Many people who have not studied science are baffled by scientists’ insistence that animal and plants are machines, and that humans are robots too, controlled by computer-like brains with genetically programmed software. In Richard Dawkins’ vivid phrase, we are “lumbering robots.”
It seems more natural to assume that we are living organisms, as are animals and plants. Organisms are self-organising; they form and maintain themselves, and have their own ends or goals. Machines, by contrast, are designed by an external mind: their parts are put together by external machine-makers and they have no purposes or ends of their own. If you get into a car and it’s in working order, it will go wherever you want. If you get onto a horse, it might have its own ideas about where to go.
The starting point for modern science was the rejection of an organic view of the universe. In the seventeenth century, the machine metaphor became central to scientific thinking, with very far reaching consequences. In one way it was immensely liberating. New ways of thinking became possible that encouraged the invention of machines and the evolution of technology.

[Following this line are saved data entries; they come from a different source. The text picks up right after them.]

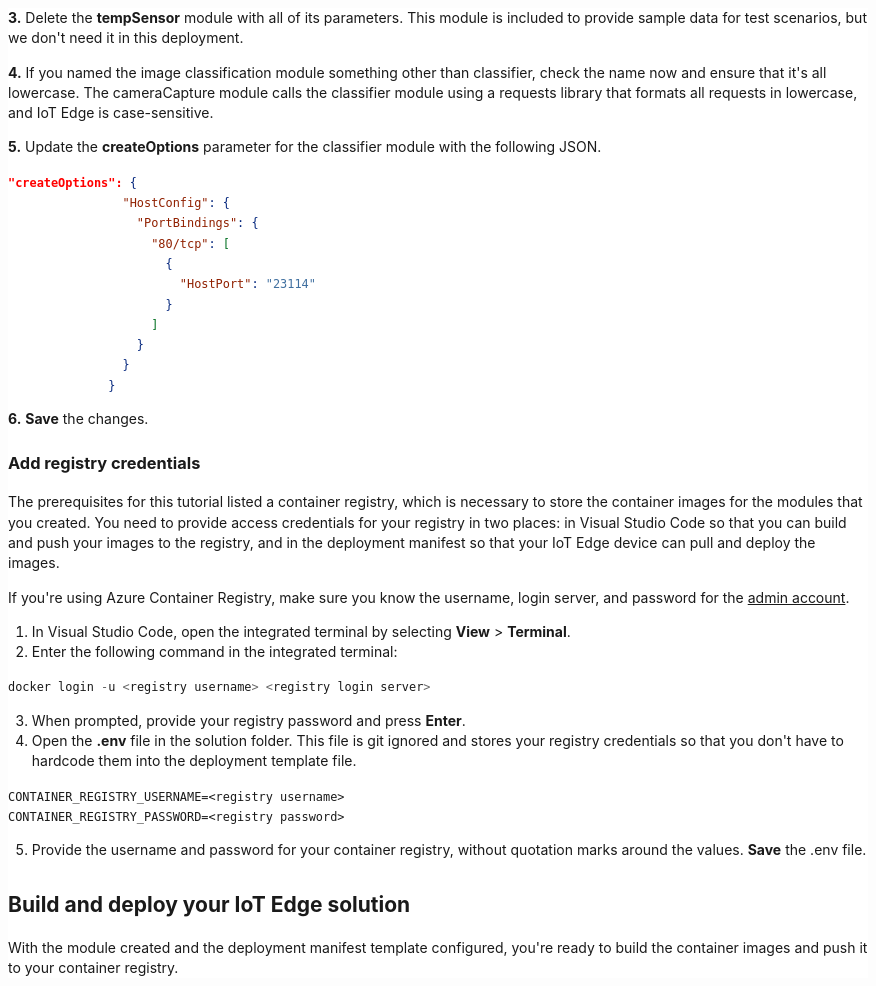 **3.** Delete the **tempSensor** module with all of its parameters. This module is included to provide sample data for test scenarios, but we don't need it in this deployment. 

**4.** If you named the image classification module something other than classifier, check the name now and ensure that it's all lowercase. The cameraCapture module calls the classifier module using a requests library that formats all requests in lowercase, and IoT Edge is case-sensitive. 

**5.** Update the **createOptions** parameter for the classifier module with the following JSON. 

```json
"createOptions": {
                "HostConfig": {
                  "PortBindings": {
                    "80/tcp": [
                      {
                        "HostPort": "23114"
                      }
                    ]
                  }
                }
              }

```

**6.** **Save** the changes.

### Add registry credentials

The prerequisites for this tutorial listed a container registry, which is necessary to store the container images for the modules that you created. You need to provide access credentials for your registry in two places: in Visual Studio Code so that you can build and push your images to the registry, and in the deployment manifest so that your IoT Edge device can pull and deploy the images. 

If you're using Azure Container Registry, make sure you know the username, login server, and password for the [admin account](https://docs.microsoft.com/en-us/azure/container-registry/container-registry-authentication#admin-account). 

1. In Visual Studio Code, open the integrated terminal by selecting **View** > **Terminal**. 
2. Enter the following command in the integrated terminal: 
```powershell
docker login -u <registry username> <registry login server>
```
3. When prompted, provide your registry password and press **Enter**.
4. Open the **.env** file in the solution folder. This file is git ignored and stores your registry credentials so that you don't have to hardcode them into the deployment template file. 
```env
CONTAINER_REGISTRY_USERNAME=<registry username>
CONTAINER_REGISTRY_PASSWORD=<registry password>
```
5. Provide the username and password for your container registry, without quotation marks around the values. **Save** the .env file.

## Build and deploy your IoT Edge solution

With the module created and the deployment manifest template configured, you're ready to build the container images and push it to your container registry. 
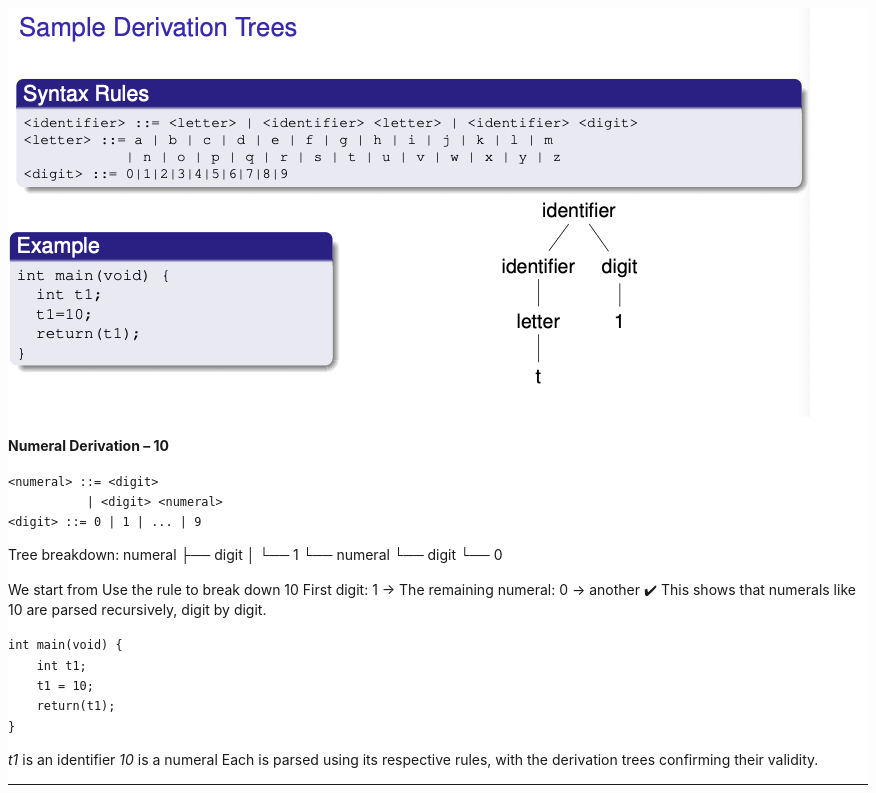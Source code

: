 ![](img/3.png)

**Numeral Derivation – 10**
```
<numeral> ::= <digit> 
           | <digit> <numeral>
<digit> ::= 0 | 1 | ... | 9
```
Tree breakdown: 
numeral
├── digit
│   └── 1
└── numeral
    └── digit
        └── 0

We start from <numeral>
Use the rule <digit> <numeral> to break down 10
First digit: 1 → <digit>
The remaining numeral: 0 → another <digit>
✔️ This shows that numerals like 10 are parsed recursively, digit by digit.

```
int main(void) {
    int t1;
    t1 = 10;
    return(t1);
}
```
*t1* is an identifier
*10* is a numeral
Each is parsed using its respective rules, with the derivation trees confirming their validity.

---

Before the seventeenth century, almost everyone took it for granted that the universe was like an organism, and so was the Earth. In classical, medieval and renaissance Europe, nature was alive. For example, William Gilbert (1540 – 1603), a pioneer of the science of magnetism, was explicit in his organic philosophy of nature. “We consider that the whole universe is animated,” he wrote, “and that all the globes, all the stars, and also the noble earth have been governed since the beginning by their own appointed souls and have the motives of self-conservation”. Even Nicholas Copernicus, whose revolutionary theory of the movement of the heavens, published in 1543, placed the sun rather than the earth at the centre of the universe, was no mechanist. His reasons for making this change were mystical as well scientific. He thought a central position dignified the sun.
A change from the metaphor of the organism to the metaphor of the machine produced science as we know it. Mechanical models of the universe were taken to represent the way the world actually worked. René Descartes (1596-1650) was the principal proponent of the mechanical or mechanistic philosophy of nature. He was fascinated by the machinery of his age, such as clocks, looms, and pumps. As a youth he designed mechanical models to simulate animal activity, such as a pheasant pursued by a spaniel. Animals were like clockwork. Activities like the beating of a dog’s heart, its digestion and breathing were programmed mechanisms. Descartes backed up his arguments with a thought experiment: first he imagined man-made automata that imitated the movements of animals, and then argued that if they were made well enough they would be indistinguishable from real animals.
As a student at Cambridge, I was forced to think about the limitations of mechanistic reductionism. As part of the final-year biochemistry course, my class did an experiment on enzymes in rat livers. First, we each took a living rat and “sacrificed” it over the sink, decapitating it with a guillotine. Then we cut the rat open and removed its liver. We ground up the liver in a blender and centrifuged it, to remove unwanted fractions of the cellular debris. Then we purified the aqueous fraction to isolate the enzymes we wanted, and we put them in test tubes. Finally we added chemicals and studied the speeds at which chemical reactions took place. We learned something about enzymes, but nothing about how rats live and behave. In a corridor of the Biochemistry Department, the bigger problem was summed up on a wall chart showing the chemical details of Human Metabolic Pathways; across the top someone had written in big letters, “KNOW THYSELF”.
Attempts to explain organisms in terms of their chemical constituents are rather like trying to understand a computer by grinding it up and analysing its component elements, such as copper, germanium and silicon. Certainly it is possible to learn something about the computer in this way, namely what it is made of. But in this process of reduction, the structure and the programmed activity of the computer vanishes, and chemical analysis will never reveal the circuit diagrams; no amount of mathematical modelling of interactions between its atomic constituents will reveal the computer’s programmes or the purposes they fulfilled.
Cosmology now tells a story of a universe that began extremely small, less than the size of the head of a pin. It has been expanding ever since. As it grows and cools, new forms and structures appear within it: atomic nuclei and electrons, stars, galaxies, planets, molecules crystals and biological life. The entire universe is a kind of growing superorganism, born through the hatching of the cosmic egg. The living earth, Gaia, is not just a poetic metaphor in an otherwise mechanical universe. If the earth is a living organism, what about the sun and the solar system as a whole? And if the solar system is a kind of organism, then what about the galaxy?
The machine metaphor has long outlived its usefulness, and holds back scientific thinking in physics, biology and medicine. Our evolving universe is an organism, and so is the earth, and so are oak trees, and so are dogs, and so are you.